Just outside the southwest border of Beijing, a new coal-fired power and heating plant is rising in Dongxianpo, a rural town in Hebei Province. Cement mixers roll onto the site. Cranes tower above a landscape of metal girders.
When finished, the plant, run by a company owned by the Beijing government, is expected to have a generating capacity of 700 megawatts of power, more than the total of similar plants in Ohio. But whether it will actually be used to its fullest is questionable, despite the investment of $580 million.
That is because the plant is scheduled to come online in three years amid a glut of coal-fired power plants — an astounding 155 planned projects received a permit this year alone, with total capacity equal to nearly 40 percent of operational coal power plants in the United States.
China’s economic slowdown and the government’s pledges to use more renewable and nuclear energy make some of the country’s existing plants and most or all of the 155 new ones unnecessary, according to interviews with officials and scholars, a review of public statistics and a report released Wednesday about the “coal power bubble” by Greenpeace East Asia. There are already too many plants, as shown by a steady decline in the plants’ average operating hours since 2013.
The construction boom — with capital costs estimated by Greenpeace at $74 billion — is a clear sign that China remains entrenched in investment-driven growth, despite promises by leaders to transform the economic model to one based on consumer spending.
It also raises questions about whether China is weaning itself from coal as quickly as it can and whether officials are sufficiently supporting nonfossil fuel sources over coal, which is championed by some state-owned enterprises. China is the biggest emitter of greenhouse gases in the world and the main driver of climate change, and it has some of the worst air pollution.
Conflict within the system is rising.
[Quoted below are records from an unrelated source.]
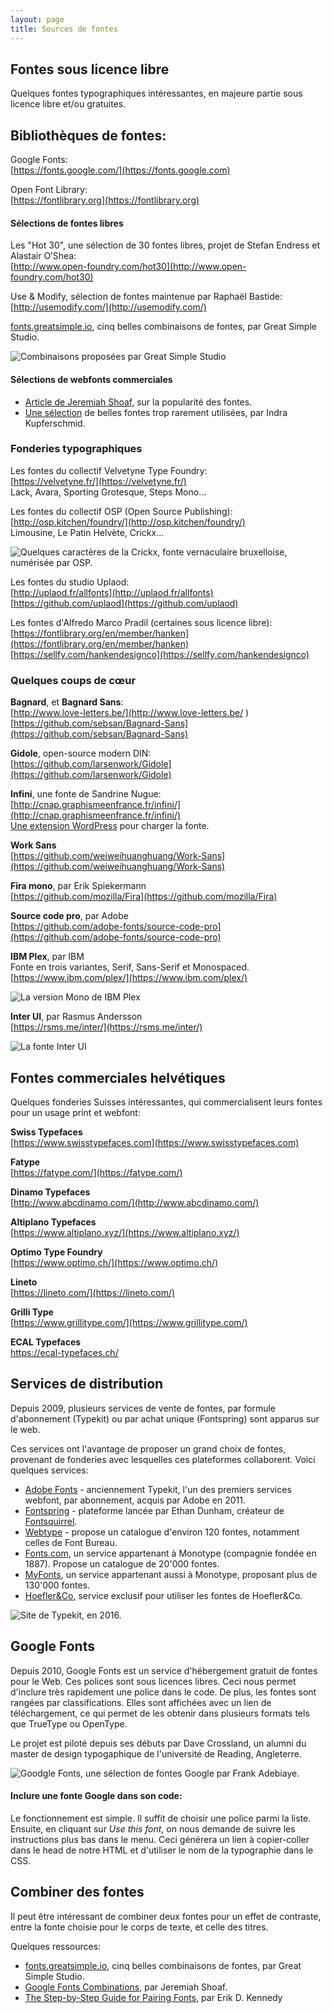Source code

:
 ```yaml
---
layout: page
title: Sources de fontes
---
```


## Fontes sous licence libre

Quelques fontes typographiques intéressantes, en majeure partie sous licence libre et/ou gratuites.

## Bibliothèques de fontes:

Google Fonts:   
[https://fonts.google.com/](https://fonts.google.com)

Open Font Library:  
[https://fontlibrary.org](https://fontlibrary.org)

#### Sélections de fontes libres

Les "Hot 30", une sélection de 30 fontes libres, projet de Stefan Endress et Alastair O’Shea:  
[http://www.open-foundry.com/hot30](http://www.open-foundry.com/hot30)

Use & Modify, sélection de fontes maintenue par Raphaël Bastide:  
[http://usemodify.com/](http://usemodify.com/)

[fonts.greatsimple.io](http://fonts.greatsimple.io/), cinq belles combinaisons de fontes, par Great Simple Studio.

![Combinaisons proposées par Great Simple Studio](img/greatsimple-combinations.png)

#### Sélections de webfonts commerciales

- [Article de Jeremiah Shoaf](http://alistapart.com/article/the-rich-typefaces-get-richer), sur la popularité des fontes.
- [Une sélection](http://kupferschrift.de/cms/2016/05/so-many-good-webfonts/) de belles fontes trop rarement utilisées, par Indra Kupferschmid.

### Fonderies typographiques

Les fontes du collectif Velvetyne Type Foundry:  
[https://velvetyne.fr/](https://velvetyne.fr/)  
Lack, Avara, Sporting Grotesque, Steps Mono...

Les fontes du collectif OSP (Open Source Publishing):   
[http://osp.kitchen/foundry/](http://osp.kitchen/foundry/)   
Limousine, Le Patin Helvète, Crickx...

![Quelques caractères de la Crickx, fonte vernaculaire bruxelloise, numérisée par OSP.](img/crickx-web.jpg)

Les fontes du studio Uplaod:  
[http://uplaod.fr/allfonts](http://uplaod.fr/allfonts)  
[https://github.com/uplaod](https://github.com/uplaod)

Les fontes d'Alfredo Marco Pradil (certaines sous licence libre):  
[https://fontlibrary.org/en/member/hanken](https://fontlibrary.org/en/member/hanken)  
[https://sellfy.com/hankendesignco](https://sellfy.com/hankendesignco)

### Quelques coups de cœur

**Bagnard**, et **Bagnard Sans**:     
[http://www.love-letters.be/](http://www.love-letters.be/ )  
[https://github.com/sebsan/Bagnard-Sans](https://github.com/sebsan/Bagnard-Sans) 

**Gidole**, open-source modern DIN:  
[https://github.com/larsenwork/Gidole](https://github.com/larsenwork/Gidole)

**Infini**, une fonte de Sandrine Nugue:  
[http://cnap.graphismeenfrance.fr/infini/](http://cnap.graphismeenfrance.fr/infini/)  
[Une extension WordPress](https://github.com/eracom/infini-pour-deppo) pour charger la fonte.

**Work Sans**  
[https://github.com/weiweihuanghuang/Work-Sans](https://github.com/weiweihuanghuang/Work-Sans)

**Fira mono**, par Erik Spiekermann   
[https://github.com/mozilla/Fira](https://github.com/mozilla/Fira)

**Source code pro**, par Adobe   
[https://github.com/adobe-fonts/source-code-pro](https://github.com/adobe-fonts/source-code-pro)

**IBM Plex**, par IBM   
Fonte en trois variantes, Serif, Sans-Serif et Monospaced.   
[https://www.ibm.com/plex/](https://www.ibm.com/plex/)

![La version Mono de IBM Plex](img/ibm-font-mono.jpg)

**Inter UI**, par Rasmus Andersson   
[https://rsms.me/inter/](https://rsms.me/inter/)

![La fonte Inter UI](img/inter-ui-font.jpg)

## Fontes commerciales helvétiques

Quelques fonderies Suisses intéressantes, qui commercialisent leurs fontes pour un usage print et webfont:

**Swiss Typefaces**   
[https://www.swisstypefaces.com](https://www.swisstypefaces.com)

**Fatype**   
[https://fatype.com/](https://fatype.com/)

**Dinamo Typefaces**    
[http://www.abcdinamo.com/](http://www.abcdinamo.com/)

**Altiplano Typefaces**  
[https://www.altiplano.xyz/](https://www.altiplano.xyz/)

**Optimo Type Foundry**  
[https://www.optimo.ch/](https://www.optimo.ch/)

**Lineto**  
[https://lineto.com/](https://lineto.com/)

**Grilli Type**  
[https://www.grillitype.com/](https://www.grillitype.com/)

**ECAL Typefaces**  
[https://ecal-typefaces.ch/ ](https://ecal-typefaces.ch/ )

## Services de distribution

Depuis 2009, plusieurs services de vente de fontes, par formule d'abonnement (Typekit) ou par achat unique (Fontspring) sont apparus sur le web.

Ces services ont l'avantage de proposer un grand choix de fontes, provenant de fonderies avec lesquelles ces plateformes collaborent. Voici quelques services:

* [Adobe Fonts](https://fonts.adobe.com/) - anciennement Typekit, l'un des premiers services webfont, par abonnement, acquis par Adobe en 2011.
* [Fontspring](https://www.fontspring.com/) - plateforme lancée par Ethan Dunham, créateur de [Fontsquirrel](https://www.fontsquirrel.com/).
* [Webtype](https://www.webtype.com/) - propose un catalogue d'environ 120 fontes, notamment celles de Font Bureau.
* [Fonts.com](https://www.fonts.com/), un service appartenant à Monotype (compagnie fondée en 1887). Propose un catalogue de 20'000 fontes.
* [MyFonts](https://www.myfonts.com/), un service appartenant aussi à Monotype, proposant plus de 130'000 fontes.
* [Hoefler&Co](https://www.typography.com/), service exclusif pour utiliser les fontes de Hoefler&Co.

![Site de Typekit, en 2016.](img/adobe-typekit.jpg)

## Google Fonts

Depuis 2010, Google Fonts est un service d'hébergement gratuit de fontes pour le Web. Ces polices sont sous licences libres. Ceci nous permet d'inclure très rapidement une police dans le code. De plus, les fontes sont rangées par classifications. Elles sont affichées avec un lien de téléchargement, ce qui permet de les obtenir dans plusieurs formats tels que TrueType ou OpenType.

Le projet est piloté depuis ses débuts par Dave Crossland, un alumni du master de design typogaphique de l'université de Reading, Angleterre.

![Goodgle Fonts, une sélection de fontes Google par Frank Adebiaye.](img/goodgle-fonts.png)

#### Inclure une fonte Google dans son code:

Le fonctionnement est simple. Il suffit de choisir une police parmi la liste. Ensuite, en cliquant sur *Use this font*, on nous demande de suivre les instructions plus bas dans le menu. Ceci générera un lien à copier-coller dans le head de notre HTML et d'utiliser le nom de la typographie dans le CSS.

## Combiner des fontes

Il peut être intéressant de combiner deux fontes pour un effet de contraste, entre la fonte choisie pour le corps de texte, et celle des titres.

Quelques ressources:

* [fonts.greatsimple.io](http://fonts.greatsimple.io/), cinq belles combinaisons de fontes, par Great Simple Studio.
* [Google Fonts Combinations](https://www.typewolf.com/blog/google-fonts-combinations), par Jeremiah Shoaf.
* [The Step-by-Step Guide for Pairing Fonts](https://learnui.design/blog/guide-pairing-fonts.html), par Erik D. Kennedy

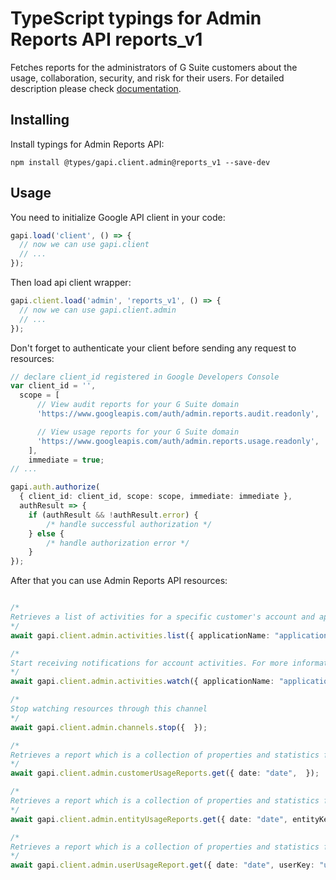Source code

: # TypeScript typings for Admin Reports API reports_v1

Fetches reports for the administrators of G Suite customers about the usage, collaboration, security, and risk for their users.
For detailed description please check [documentation](/admin-sdk/reports/).

## Installing

Install typings for Admin Reports API:

```
npm install @types/gapi.client.admin@reports_v1 --save-dev
```

## Usage

You need to initialize Google API client in your code:

```typescript
gapi.load('client', () => {
  // now we can use gapi.client
  // ...
});
```

Then load api client wrapper:

```typescript
gapi.client.load('admin', 'reports_v1', () => {
  // now we can use gapi.client.admin
  // ...
});
```

Don't forget to authenticate your client before sending any request to resources:

```typescript
// declare client_id registered in Google Developers Console
var client_id = '',
  scope = [ 
      // View audit reports for your G Suite domain
      'https://www.googleapis.com/auth/admin.reports.audit.readonly',

      // View usage reports for your G Suite domain
      'https://www.googleapis.com/auth/admin.reports.usage.readonly',
    ],
    immediate = true;
// ...

gapi.auth.authorize(
  { client_id: client_id, scope: scope, immediate: immediate },
  authResult => {
    if (authResult && !authResult.error) {
        /* handle successful authorization */
    } else {
        /* handle authorization error */
    }
});
```

After that you can use Admin Reports API resources:

```typescript

/*
Retrieves a list of activities for a specific customer's account and application such as the Admin console application or the Google Drive application. For more information, see the guides for administrator and Google Drive activity reports. For more information about the activity report's parameters, see the activity parameters reference guides.
*/
await gapi.client.admin.activities.list({ applicationName: "applicationName", userKey: "userKey",  });

/*
Start receiving notifications for account activities. For more information, see Receiving Push Notifications.
*/
await gapi.client.admin.activities.watch({ applicationName: "applicationName", userKey: "userKey",  });

/*
Stop watching resources through this channel
*/
await gapi.client.admin.channels.stop({  });

/*
Retrieves a report which is a collection of properties and statistics for a specific customer's account. For more information, see the Customers Usage Report guide. For more information about the customer report's parameters, see the Customers Usage parameters reference guides.
*/
await gapi.client.admin.customerUsageReports.get({ date: "date",  });

/*
Retrieves a report which is a collection of properties and statistics for entities used by users within the account. For more information, see the Entities Usage Report guide. For more information about the entities report's parameters, see the Entities Usage parameters reference guides.
*/
await gapi.client.admin.entityUsageReports.get({ date: "date", entityKey: "entityKey", entityType: "entityType",  });

/*
Retrieves a report which is a collection of properties and statistics for a set of users with the account. For more information, see the User Usage Report guide. For more information about the user report's parameters, see the Users Usage parameters reference guides.
*/
await gapi.client.admin.userUsageReport.get({ date: "date", userKey: "userKey",  });
```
Renewable-energy interests — wind, solar and hydropower — are pushing back against coal-fired power plants, which have 40-year life spans. They say the rising number of coal plants prevents other energy sources from selling electricity on the grid and attracting more investment. They want the government to move faster with its promised “green dispatch,” giving priority to low-carbon electricity sources.
By the way, this allows China to come up with huge reductions of carbon emissions in the out-years -- all fake numbers, of course.  If they define the baseline as the "potential" CO2 emission of all these coal plants -- built or not built -- and then measure "actual" CO2 emissions, the delta will be so big, China will have bragging rights to the largest decrease in CO2 emissions in the entire universe.